I've been having vivid dreams lately. Some of them, I forgot to remember, but one stayed with me because what woke me up was Dolphy's funeral, which was a huge part of the dream.

The dream was a little dark. Let me type it here before I forget.

One of my friends, Marchie, had befriended a stranger. He was in his late forties, a mysterious but pleasant man who had a tired and weathered look about him. Marchie introduced him to me and my best friend Sherwil, and we started talking about nice places to visit in the city. He was Filipino, but he said he hadn't been around Manila much.

We were making plans with him outside my office building when an unmarked police car came to pick him up. We were then told that he was under the witness protection program, and it was finally time for him to testify against a controversial and powerful criminal. I could tell he didn't want to go, but he entered the car, a picture of surrender.

Somehow I knew I'd never see him again, and part of me wondered if I should be more disturbed even if I really had just met him. I wondered how Marchie felt, since he was her friend. I also wondered if I should feel bad for Marchie, because she was my friend.

As the police car was getting ready to go, we suddenly heard a loud crashing sound from the corner. There were no screams or any succeeding commotion, just that one loud crashing sound, but I went to check anyway.

I saw a group of uniformed policemen and traffic enforcers huddled near a big truck, in front of which a dead man lay face on the ground. He had obviously been hit, and for a moment nobody moved to check for identification, leaving him a dead stranger.

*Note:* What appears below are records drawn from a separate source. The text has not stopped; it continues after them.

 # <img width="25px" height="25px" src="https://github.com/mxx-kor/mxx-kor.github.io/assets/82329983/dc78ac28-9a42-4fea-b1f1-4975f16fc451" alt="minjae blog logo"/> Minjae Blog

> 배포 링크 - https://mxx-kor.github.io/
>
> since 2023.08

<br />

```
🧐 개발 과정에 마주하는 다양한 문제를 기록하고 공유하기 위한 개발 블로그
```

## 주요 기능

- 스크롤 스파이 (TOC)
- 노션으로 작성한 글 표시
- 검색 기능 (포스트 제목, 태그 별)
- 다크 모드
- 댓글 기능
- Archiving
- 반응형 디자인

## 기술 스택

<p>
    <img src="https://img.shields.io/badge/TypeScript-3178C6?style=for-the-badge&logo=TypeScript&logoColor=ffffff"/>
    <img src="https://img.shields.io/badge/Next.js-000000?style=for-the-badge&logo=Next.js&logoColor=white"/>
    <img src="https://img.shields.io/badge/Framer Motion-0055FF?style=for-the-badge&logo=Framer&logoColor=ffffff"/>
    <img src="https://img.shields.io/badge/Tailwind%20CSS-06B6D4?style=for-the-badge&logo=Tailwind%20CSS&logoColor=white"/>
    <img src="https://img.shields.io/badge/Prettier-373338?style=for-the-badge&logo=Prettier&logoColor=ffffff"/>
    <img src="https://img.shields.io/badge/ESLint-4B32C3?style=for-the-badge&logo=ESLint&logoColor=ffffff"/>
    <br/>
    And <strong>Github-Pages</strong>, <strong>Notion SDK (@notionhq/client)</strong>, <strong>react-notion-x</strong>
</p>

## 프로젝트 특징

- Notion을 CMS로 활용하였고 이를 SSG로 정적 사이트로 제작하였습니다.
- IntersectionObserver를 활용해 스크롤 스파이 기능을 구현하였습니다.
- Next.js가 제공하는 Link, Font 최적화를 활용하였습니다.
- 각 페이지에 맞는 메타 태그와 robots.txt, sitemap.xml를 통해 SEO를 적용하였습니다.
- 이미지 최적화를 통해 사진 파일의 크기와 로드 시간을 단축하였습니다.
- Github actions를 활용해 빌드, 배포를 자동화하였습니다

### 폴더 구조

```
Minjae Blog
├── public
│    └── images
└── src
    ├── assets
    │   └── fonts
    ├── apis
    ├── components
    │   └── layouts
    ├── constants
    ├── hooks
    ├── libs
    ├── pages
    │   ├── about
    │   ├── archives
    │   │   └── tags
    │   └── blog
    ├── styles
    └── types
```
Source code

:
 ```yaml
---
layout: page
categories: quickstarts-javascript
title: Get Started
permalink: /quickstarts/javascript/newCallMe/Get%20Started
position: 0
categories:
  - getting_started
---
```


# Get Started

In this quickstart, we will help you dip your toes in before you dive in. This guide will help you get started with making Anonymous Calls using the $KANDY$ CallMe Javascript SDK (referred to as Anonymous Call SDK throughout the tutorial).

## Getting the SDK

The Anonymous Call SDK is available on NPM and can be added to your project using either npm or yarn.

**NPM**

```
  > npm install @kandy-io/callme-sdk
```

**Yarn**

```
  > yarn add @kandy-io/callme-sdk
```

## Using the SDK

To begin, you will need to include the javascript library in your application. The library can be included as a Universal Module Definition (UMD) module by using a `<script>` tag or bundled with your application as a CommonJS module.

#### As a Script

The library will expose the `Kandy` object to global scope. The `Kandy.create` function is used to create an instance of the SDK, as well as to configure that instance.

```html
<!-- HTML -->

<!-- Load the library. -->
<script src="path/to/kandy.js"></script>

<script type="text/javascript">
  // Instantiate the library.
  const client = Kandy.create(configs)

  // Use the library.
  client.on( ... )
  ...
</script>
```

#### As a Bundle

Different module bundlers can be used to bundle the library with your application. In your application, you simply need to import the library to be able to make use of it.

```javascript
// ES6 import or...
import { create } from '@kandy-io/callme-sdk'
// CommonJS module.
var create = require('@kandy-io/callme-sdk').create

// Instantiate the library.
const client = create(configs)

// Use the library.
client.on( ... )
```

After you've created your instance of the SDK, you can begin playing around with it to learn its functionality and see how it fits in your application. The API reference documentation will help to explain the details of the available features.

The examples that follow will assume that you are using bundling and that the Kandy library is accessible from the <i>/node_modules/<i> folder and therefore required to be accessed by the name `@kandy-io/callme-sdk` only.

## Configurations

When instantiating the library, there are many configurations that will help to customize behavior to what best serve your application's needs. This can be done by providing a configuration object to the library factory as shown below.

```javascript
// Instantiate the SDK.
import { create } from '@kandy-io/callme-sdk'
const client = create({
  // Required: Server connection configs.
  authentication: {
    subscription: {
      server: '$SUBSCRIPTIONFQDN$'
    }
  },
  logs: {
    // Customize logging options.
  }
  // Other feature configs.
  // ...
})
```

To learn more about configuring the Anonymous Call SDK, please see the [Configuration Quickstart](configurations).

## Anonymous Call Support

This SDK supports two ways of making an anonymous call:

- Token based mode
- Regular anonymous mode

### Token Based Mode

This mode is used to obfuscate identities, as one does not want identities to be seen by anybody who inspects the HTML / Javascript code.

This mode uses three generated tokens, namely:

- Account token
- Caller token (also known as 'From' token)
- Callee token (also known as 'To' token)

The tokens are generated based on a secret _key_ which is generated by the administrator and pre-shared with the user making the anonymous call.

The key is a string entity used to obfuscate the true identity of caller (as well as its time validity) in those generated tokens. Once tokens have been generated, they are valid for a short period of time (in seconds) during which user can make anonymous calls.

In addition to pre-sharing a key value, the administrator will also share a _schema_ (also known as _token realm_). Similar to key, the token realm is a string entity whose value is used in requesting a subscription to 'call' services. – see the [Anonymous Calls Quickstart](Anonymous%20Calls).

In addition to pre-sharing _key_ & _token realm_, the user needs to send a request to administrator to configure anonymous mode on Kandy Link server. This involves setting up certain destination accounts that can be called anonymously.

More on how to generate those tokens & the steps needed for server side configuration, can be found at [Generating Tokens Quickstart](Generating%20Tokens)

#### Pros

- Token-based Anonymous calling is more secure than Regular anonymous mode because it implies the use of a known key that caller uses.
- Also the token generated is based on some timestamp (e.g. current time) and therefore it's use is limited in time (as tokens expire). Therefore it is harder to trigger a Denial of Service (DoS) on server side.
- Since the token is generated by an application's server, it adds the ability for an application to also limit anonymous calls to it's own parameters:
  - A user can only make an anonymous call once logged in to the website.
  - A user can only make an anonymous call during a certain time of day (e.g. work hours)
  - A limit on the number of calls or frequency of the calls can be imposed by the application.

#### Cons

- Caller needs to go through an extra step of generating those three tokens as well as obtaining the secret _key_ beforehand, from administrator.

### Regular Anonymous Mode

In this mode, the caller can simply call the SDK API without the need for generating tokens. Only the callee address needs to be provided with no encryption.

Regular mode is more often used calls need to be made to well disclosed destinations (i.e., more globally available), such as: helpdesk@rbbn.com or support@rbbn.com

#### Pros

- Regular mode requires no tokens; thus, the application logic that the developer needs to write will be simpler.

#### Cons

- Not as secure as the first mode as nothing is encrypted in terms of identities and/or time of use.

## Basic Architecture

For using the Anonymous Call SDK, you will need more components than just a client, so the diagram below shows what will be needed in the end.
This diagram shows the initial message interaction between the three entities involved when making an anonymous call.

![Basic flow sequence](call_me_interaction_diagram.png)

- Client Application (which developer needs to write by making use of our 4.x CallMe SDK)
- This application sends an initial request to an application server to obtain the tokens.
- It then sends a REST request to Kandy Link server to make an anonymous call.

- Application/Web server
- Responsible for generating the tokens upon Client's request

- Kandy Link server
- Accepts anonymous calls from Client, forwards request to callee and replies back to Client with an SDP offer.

The truck driver was saying something about Dolphy's funeral. Somehow, I also knew that the dead man had been trying to get to a TV to catch the funeral.

I called Sherwil to tell her what had happened, and we talked about how Dolphy's funeral was just about to start. We wondered if the comedian's death had descended like a Pacquiao fight upon the nation. Perhaps people were rushing to say goodbye to the comedian, perhaps his passing had somehow interfered with everyone's usual programming that people weren't paying their usual amount of attention to their everyday things?

Then somehow I knew there would be a series of explosions that would wipe all of us off the face of the earth. I was still talking on the phone when we heard the first boom from a distance. I saw thick, black smoke curling up in the horizon. Then I heard a second boom, this time nearer. I must have heard two or three more --

-- and then I was awake, discovering that I had left the TV on and it was showing TV5's live coverage of Dolphy's funeral. His family and friends had just released several doves to the tune of Rent's "Seasons of Love." I think it was the sounds of the doves being released that became explosions in my dream.


Death has been on my mind lately. I think it's because I now know three young people who I've seen at their most exuberant best who passed away unexpectedly, and this, coupled with the passing of many of my generation's icons, has left me looking at my own mortality.


I wouldn't call myself a fan of Dolphy, but he was much a part of my life, thanks in part to limited free TV channel options and a household that only had one TV. I grew up on John En Marsha and, later, saw my sister grow up on Home Along Da Riles

I was sad when he was dying, and I was surprised that I cried when I heard he had died.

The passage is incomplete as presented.